• Work request: What is needed is an exact copy of the lines in the listing below, from the one with "##### Distribution of 1s and 0s at each index" up to and including the one with "#### Day 12 - Passage Pathing", with no other lines.

- - - - -

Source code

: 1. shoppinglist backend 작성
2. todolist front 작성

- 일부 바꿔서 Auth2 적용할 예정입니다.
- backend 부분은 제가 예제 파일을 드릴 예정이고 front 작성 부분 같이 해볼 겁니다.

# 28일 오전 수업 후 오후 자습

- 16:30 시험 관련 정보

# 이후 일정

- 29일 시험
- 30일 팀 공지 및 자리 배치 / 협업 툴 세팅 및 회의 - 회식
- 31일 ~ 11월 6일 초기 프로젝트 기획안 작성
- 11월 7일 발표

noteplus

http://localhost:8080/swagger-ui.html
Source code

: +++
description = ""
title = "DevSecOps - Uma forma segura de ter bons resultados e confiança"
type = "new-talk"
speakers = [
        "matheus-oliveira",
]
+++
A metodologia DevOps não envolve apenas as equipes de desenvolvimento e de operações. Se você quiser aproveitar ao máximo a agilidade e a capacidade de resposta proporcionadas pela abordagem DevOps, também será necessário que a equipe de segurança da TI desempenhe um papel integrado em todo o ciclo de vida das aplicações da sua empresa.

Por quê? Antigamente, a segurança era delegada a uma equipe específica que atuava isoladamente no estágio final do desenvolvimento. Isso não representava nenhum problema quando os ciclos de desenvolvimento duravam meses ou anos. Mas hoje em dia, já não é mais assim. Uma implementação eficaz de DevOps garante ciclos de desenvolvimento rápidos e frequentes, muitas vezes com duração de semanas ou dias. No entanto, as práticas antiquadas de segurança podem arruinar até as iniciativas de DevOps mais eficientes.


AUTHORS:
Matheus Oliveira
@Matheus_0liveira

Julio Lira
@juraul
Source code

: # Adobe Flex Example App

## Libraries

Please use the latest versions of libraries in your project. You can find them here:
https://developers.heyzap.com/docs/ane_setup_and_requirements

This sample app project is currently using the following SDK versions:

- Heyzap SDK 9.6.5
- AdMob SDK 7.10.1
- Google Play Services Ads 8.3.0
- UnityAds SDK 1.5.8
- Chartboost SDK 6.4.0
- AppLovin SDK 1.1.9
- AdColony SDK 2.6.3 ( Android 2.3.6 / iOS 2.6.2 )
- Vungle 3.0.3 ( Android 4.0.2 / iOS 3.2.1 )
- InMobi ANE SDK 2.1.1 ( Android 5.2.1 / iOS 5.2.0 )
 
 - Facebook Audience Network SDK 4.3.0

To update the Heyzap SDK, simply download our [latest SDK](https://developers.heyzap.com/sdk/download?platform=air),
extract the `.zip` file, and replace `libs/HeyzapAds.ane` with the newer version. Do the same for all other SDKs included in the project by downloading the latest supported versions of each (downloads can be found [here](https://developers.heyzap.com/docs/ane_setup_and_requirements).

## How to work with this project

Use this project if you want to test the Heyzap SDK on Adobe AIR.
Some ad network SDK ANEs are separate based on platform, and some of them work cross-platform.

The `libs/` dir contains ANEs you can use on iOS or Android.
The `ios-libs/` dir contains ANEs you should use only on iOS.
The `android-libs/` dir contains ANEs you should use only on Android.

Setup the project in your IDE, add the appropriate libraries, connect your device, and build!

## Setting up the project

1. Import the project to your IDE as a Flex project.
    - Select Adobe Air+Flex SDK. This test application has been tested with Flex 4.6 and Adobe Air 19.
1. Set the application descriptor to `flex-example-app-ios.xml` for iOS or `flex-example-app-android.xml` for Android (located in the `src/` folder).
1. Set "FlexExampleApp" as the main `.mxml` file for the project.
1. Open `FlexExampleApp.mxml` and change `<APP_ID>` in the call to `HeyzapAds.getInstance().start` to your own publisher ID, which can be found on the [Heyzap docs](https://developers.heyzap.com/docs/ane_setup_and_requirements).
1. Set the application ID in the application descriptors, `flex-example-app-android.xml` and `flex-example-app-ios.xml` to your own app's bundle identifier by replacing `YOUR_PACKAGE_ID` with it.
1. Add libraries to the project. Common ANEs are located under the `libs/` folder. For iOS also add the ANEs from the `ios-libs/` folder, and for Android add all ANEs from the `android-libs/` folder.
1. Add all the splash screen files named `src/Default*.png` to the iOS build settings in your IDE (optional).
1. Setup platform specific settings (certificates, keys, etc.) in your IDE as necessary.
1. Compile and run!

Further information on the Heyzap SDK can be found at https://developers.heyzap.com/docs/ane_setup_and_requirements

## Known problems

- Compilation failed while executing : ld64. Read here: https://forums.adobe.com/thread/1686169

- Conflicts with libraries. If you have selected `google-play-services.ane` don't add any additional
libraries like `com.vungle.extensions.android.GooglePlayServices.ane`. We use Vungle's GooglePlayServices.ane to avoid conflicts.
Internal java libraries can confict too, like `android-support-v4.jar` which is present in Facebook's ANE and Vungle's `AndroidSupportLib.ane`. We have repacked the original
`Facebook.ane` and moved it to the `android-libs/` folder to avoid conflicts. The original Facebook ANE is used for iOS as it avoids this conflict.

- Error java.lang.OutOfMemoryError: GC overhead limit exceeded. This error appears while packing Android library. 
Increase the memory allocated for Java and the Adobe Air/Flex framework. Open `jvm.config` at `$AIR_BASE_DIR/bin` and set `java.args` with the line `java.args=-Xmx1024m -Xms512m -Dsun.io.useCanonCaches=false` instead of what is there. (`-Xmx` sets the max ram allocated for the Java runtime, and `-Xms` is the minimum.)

- - - - -

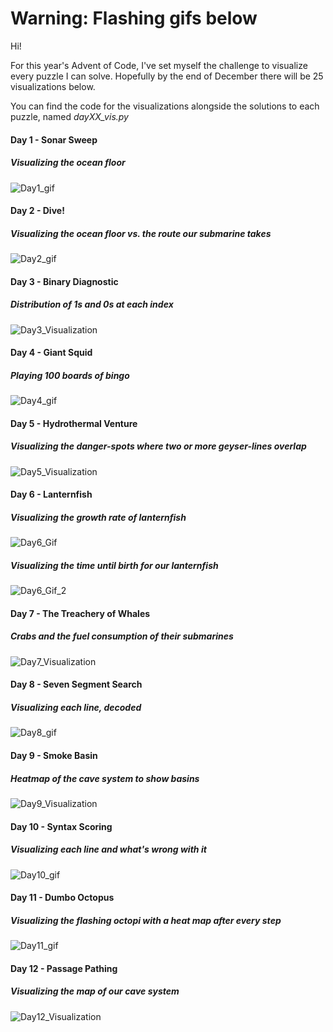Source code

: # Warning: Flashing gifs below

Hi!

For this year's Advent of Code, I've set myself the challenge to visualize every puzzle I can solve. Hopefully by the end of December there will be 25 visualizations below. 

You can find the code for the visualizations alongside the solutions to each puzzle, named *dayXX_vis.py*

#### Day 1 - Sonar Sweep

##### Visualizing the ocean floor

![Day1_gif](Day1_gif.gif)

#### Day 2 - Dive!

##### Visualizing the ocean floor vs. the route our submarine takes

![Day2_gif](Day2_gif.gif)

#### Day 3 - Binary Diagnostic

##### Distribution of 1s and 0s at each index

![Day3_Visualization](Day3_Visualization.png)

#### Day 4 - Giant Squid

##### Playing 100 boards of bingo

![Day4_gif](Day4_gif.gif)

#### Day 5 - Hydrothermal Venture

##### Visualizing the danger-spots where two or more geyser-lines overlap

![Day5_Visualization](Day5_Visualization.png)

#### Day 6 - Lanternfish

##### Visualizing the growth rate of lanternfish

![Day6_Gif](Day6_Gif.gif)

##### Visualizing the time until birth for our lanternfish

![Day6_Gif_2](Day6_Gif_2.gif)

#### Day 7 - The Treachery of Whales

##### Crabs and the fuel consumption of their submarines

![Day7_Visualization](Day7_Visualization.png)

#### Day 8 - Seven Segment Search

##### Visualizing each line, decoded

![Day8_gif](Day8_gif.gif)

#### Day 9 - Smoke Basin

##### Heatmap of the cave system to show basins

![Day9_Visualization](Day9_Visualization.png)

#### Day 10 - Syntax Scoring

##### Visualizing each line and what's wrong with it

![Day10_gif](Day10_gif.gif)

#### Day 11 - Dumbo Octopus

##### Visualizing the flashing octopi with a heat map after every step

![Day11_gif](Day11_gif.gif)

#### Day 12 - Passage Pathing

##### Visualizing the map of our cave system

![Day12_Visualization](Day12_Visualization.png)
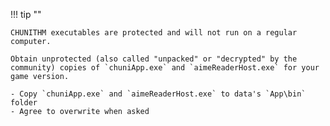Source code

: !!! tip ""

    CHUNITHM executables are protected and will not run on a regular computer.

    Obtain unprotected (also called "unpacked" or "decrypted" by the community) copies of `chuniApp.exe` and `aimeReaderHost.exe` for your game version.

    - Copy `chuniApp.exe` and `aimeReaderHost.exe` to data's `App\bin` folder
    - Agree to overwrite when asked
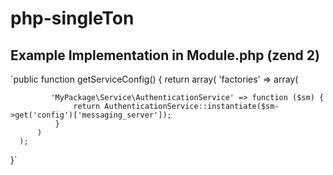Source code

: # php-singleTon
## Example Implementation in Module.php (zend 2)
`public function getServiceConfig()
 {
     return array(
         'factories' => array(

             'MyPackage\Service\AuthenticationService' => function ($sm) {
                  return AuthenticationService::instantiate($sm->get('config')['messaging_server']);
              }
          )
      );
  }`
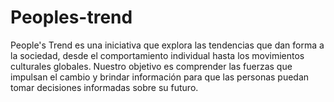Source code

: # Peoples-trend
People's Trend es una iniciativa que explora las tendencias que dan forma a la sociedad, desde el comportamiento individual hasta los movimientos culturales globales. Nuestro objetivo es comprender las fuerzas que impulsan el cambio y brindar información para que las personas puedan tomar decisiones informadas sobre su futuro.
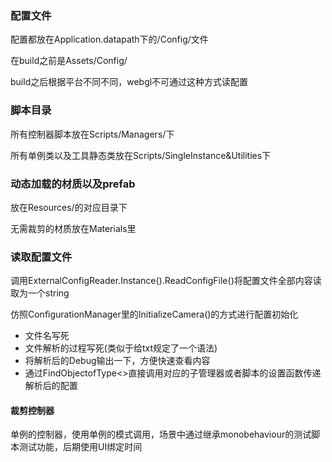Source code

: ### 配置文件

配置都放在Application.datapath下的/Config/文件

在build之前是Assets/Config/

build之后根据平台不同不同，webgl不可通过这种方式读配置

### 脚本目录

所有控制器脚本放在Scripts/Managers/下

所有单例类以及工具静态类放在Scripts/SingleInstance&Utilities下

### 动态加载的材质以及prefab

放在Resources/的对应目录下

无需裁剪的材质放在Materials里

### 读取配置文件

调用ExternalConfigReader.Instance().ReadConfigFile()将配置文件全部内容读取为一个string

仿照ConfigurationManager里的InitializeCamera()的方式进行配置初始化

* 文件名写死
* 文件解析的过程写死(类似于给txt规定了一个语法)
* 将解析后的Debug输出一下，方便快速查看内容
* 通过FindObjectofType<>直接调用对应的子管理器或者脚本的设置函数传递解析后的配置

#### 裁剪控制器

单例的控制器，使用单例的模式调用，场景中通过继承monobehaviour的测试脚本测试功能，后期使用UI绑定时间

- - - - -

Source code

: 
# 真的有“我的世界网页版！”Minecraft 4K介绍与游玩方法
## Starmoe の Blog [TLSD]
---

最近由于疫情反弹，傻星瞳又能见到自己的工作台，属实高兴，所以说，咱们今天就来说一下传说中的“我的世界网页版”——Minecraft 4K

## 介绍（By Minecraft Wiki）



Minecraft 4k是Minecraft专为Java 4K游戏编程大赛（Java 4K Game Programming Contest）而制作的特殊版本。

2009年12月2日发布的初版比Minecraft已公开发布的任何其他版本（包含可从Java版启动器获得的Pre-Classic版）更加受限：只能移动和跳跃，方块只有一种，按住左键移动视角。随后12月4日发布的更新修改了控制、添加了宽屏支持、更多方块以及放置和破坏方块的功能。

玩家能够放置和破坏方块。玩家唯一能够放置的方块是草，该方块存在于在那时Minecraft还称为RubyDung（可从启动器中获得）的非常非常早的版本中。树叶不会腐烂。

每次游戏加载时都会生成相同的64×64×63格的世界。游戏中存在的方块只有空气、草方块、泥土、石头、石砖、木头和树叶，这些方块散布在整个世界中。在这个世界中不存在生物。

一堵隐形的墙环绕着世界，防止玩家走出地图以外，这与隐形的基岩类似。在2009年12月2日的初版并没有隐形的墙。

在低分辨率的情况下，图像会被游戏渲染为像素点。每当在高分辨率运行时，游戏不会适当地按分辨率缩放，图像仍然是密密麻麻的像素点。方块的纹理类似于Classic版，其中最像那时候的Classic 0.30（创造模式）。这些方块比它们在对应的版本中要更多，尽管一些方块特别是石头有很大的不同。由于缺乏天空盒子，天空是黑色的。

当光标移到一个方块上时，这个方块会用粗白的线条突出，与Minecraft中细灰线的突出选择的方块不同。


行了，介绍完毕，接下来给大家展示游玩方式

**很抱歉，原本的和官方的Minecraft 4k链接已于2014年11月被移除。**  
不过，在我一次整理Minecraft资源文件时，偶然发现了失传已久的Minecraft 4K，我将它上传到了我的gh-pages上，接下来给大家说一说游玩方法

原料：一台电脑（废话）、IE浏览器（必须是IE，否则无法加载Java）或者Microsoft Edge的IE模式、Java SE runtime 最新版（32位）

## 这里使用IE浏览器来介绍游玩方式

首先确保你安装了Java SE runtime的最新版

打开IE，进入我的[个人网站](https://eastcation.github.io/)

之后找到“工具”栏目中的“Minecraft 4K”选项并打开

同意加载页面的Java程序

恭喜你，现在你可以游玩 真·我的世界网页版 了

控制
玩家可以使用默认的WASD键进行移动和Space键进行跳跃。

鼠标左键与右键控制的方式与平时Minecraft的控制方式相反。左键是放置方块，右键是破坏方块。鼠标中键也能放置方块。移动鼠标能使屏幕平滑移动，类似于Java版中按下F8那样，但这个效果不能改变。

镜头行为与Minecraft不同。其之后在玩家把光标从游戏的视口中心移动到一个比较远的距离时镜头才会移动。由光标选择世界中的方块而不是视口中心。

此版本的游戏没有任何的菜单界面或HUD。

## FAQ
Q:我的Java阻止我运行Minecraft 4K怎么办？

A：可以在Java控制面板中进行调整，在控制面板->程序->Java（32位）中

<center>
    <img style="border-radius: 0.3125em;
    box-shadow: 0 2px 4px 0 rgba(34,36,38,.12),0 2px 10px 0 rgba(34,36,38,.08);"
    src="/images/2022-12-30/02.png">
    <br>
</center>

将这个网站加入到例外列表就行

- - - - -

• Answer box:
##### Distribution of 1s and 0s at each index

![Day3_Visualization](Day3_Visualization.png)

#### Day 4 - Giant Squid

##### Playing 100 boards of bingo

![Day4_gif](Day4_gif.gif)

#### Day 5 - Hydrothermal Venture

##### Visualizing the danger-spots where two or more geyser-lines overlap

![Day5_Visualization](Day5_Visualization.png)

#### Day 6 - Lanternfish

##### Visualizing the growth rate of lanternfish

![Day6_Gif](Day6_Gif.gif)

##### Visualizing the time until birth for our lanternfish

![Day6_Gif_2](Day6_Gif_2.gif)

#### Day 7 - The Treachery of Whales

##### Crabs and the fuel consumption of their submarines

![Day7_Visualization](Day7_Visualization.png)

#### Day 8 - Seven Segment Search

##### Visualizing each line, decoded

![Day8_gif](Day8_gif.gif)

#### Day 9 - Smoke Basin

##### Heatmap of the cave system to show basins

![Day9_Visualization](Day9_Visualization.png)

#### Day 10 - Syntax Scoring

##### Visualizing each line and what's wrong with it

![Day10_gif](Day10_gif.gif)

#### Day 11 - Dumbo Octopus

##### Visualizing the flashing octopi with a heat map after every step

![Day11_gif](Day11_gif.gif)

#### Day 12 - Passage Pathing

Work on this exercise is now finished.